I bet I could slice damper and add items like seitan or beans (whole or blended), as well as maybe crunchy greens like Romaine lettuce. Leftovers for later this week?

This meal wasn't one with no added fat. I translated the 60g of butter to about 2 ounces of Earth Balance; we didn't have that much Earth Balance, and, at least the first time with such a recipe, I wanted to not yet focus on cutting the fat a lot, so I used a little canola oil (nowadays, the only time I use oil at all is to clean my cast iron pans and to rub a little on and then rub off to get a little browning when I cook foods like tempeh on cast iron) as well. Two ounces of Earth Balance (a tub is 15 ounces and the nutrition label says that 1/30 of the tub is 1T, which is 11g of fat) has about 2/15 x 330g fat, or about 44g of fat. If one loaf serves 8, that's a little over 5g of fat per serving. In the Food for Life program, we recommend that no one dish have more than 3g of fat, so, while high, this dish isn't extraordinarily high in fat. I simply don't bake enough to know about ways to reduce the fat significantly, but it probably would be worth trying with maybe half as much fat.

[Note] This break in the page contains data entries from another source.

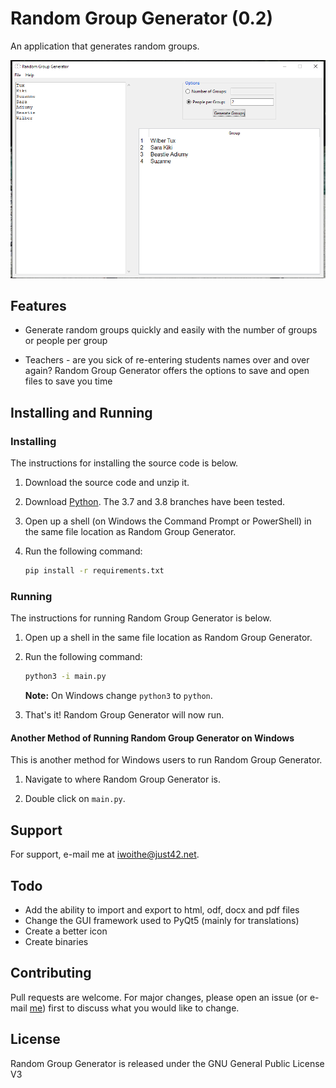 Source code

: # Random Group Generator (0.2)

An application that generates random groups.

![](screenshots\demo.png)

## Features

- Generate random groups quickly and easily with the number of groups or people per group

- Teachers - are you sick of re-entering students names over and over again?  Random Group Generator offers the options to save and open files to save you time

## Installing and Running

### Installing

The instructions for installing the source code is below.

1. Download the source code and unzip it.

2. Download [Python](https://www.python.org/downloads). The 3.7 and 3.8 branches have been tested.

3. Open up a shell (on Windows the Command Prompt or PowerShell) in the same file location as Random Group Generator.

4. Run the following command:

   ```bash
   pip install -r requirements.txt
   ```

### Running

The instructions for running Random Group Generator is below.

1. Open up a shell in the same file location as Random Group Generator.

2. Run the following command:

   ```bash
   python3 -i main.py
   ```

   **Note:** On Windows change `python3` to `python`.

3. That's it! Random Group Generator will now run.

#### Another Method of Running Random Group Generator on Windows

This is another method for Windows users to run Random Group Generator.

1. Navigate to where Random Group Generator is.

2. Double click on `main.py`.

## Support

For support, e-mail me at iwoithe@just42.net.

## Todo

- Add the ability to import and export to html, odf, docx and pdf files
- Change the GUI framework used to PyQt5 (mainly for translations)
- Create a better icon
- Create binaries

## Contributing

Pull requests are welcome. For major changes, please open an issue (or e-mail [me](mailto:iwoithe@just42.net)) first to discuss what you would like to change.

## License

Random Group Generator is released under the GNU General Public License V3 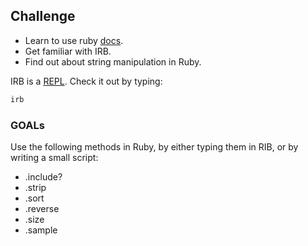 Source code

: ## Challenge
- Learn to use ruby [docs](http://ruby-doc.org/).
- Get familiar with IRB.
- Find out about string manipulation in Ruby.

IRB is a [REPL](http://en.wikipedia.org/wiki/Read%E2%80%93eval%E2%80%93print_loop). Check it out by typing:

```bash
irb
```

### GOALs
Use the following methods in Ruby, by either typing them in RIB, or by writing a small script:
- .include?
- .strip
- .sort
- .reverse
- .size
- .sample

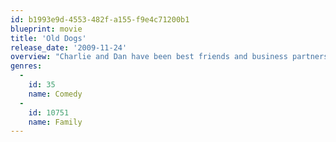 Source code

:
 ```yaml
---
id: b1993e9d-4553-482f-a155-f9e4c71200b1
blueprint: movie
title: 'Old Dogs'
release_date: '2009-11-24'
overview: "Charlie and Dan have been best friends and business partners for thirty years; their Manhattan public relations firm is on the verge of a huge business deal with a Japanese company. With two weeks to sew up the contract, Dan gets a surprise: a woman he married on a drunken impulse nearly nine years before (annulled the next day) shows up to tell him he's the father of her twins, now seven, and she'll be in jail for 14 days for a political protest. Dan volunteers to keep the tykes, although he's up tight and clueless. With Charlie's help is there any way they can be dad and uncle, meet the kids' expectations, and still land the account?"
genres:
  -
    id: 35
    name: Comedy
  -
    id: 10751
    name: Family
---
```

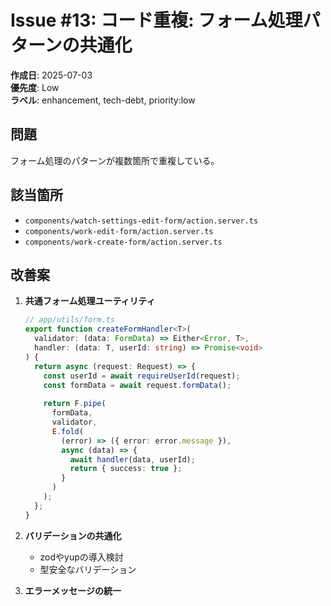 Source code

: # Issue #13: コード重複: フォーム処理パターンの共通化

**作成日**: 2025-07-03  
**優先度**: Low  
**ラベル**: enhancement, tech-debt, priority:low

## 問題
フォーム処理のパターンが複数箇所で重複している。

## 該当箇所
- `components/watch-settings-edit-form/action.server.ts`
- `components/work-edit-form/action.server.ts`
- `components/work-create-form/action.server.ts`

## 改善案
1. **共通フォーム処理ユーティリティ**
   ```typescript
   // app/utils/form.ts
   export function createFormHandler<T>(
     validator: (data: FormData) => Either<Error, T>,
     handler: (data: T, userId: string) => Promise<void>
   ) {
     return async (request: Request) => {
       const userId = await requireUserId(request);
       const formData = await request.formData();
       
       return F.pipe(
         formData,
         validator,
         E.fold(
           (error) => ({ error: error.message }),
           async (data) => {
             await handler(data, userId);
             return { success: true };
           }
         )
       );
     };
   }
   ```

2. **バリデーションの共通化**
   - zodやyupの導入検討
   - 型安全なバリデーション

3. **エラーメッセージの統一**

I rarely bake but usually enjoy it when I do. Now that we bought some self-rising flour, I should experiment with biscuits, something I've never cooked.

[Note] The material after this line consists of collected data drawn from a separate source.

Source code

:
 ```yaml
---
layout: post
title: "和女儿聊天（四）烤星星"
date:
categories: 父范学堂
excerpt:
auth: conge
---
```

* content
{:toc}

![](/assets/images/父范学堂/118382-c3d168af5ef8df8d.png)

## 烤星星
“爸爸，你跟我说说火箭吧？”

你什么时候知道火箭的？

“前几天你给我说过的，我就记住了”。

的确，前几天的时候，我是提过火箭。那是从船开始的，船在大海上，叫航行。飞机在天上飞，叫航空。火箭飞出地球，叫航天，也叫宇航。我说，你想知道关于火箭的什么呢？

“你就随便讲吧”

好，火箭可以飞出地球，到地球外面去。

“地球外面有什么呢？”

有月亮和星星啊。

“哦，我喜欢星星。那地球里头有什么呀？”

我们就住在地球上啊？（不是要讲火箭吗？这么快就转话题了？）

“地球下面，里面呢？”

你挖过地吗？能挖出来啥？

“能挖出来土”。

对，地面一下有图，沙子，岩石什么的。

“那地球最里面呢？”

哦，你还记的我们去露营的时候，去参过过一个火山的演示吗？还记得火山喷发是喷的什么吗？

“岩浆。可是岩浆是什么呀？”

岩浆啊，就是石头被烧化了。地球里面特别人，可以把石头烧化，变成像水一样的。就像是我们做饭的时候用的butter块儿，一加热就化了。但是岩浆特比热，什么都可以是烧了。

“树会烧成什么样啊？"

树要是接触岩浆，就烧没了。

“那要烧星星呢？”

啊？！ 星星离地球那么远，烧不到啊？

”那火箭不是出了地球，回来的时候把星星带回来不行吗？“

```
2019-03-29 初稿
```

My friend tonight also described other traditional Australian dishes like ANZAC biscuits (cookies), Lammingtons (sponge cake with chocolate and coconut atop, often served with jam), pumpkin scones, pavlova, pie floater, sausage sizzle, fairy bread. I've never heard of any of these and perhaps should explore them. I'm so lucky - she has promised to send me some Australian herbs and spices!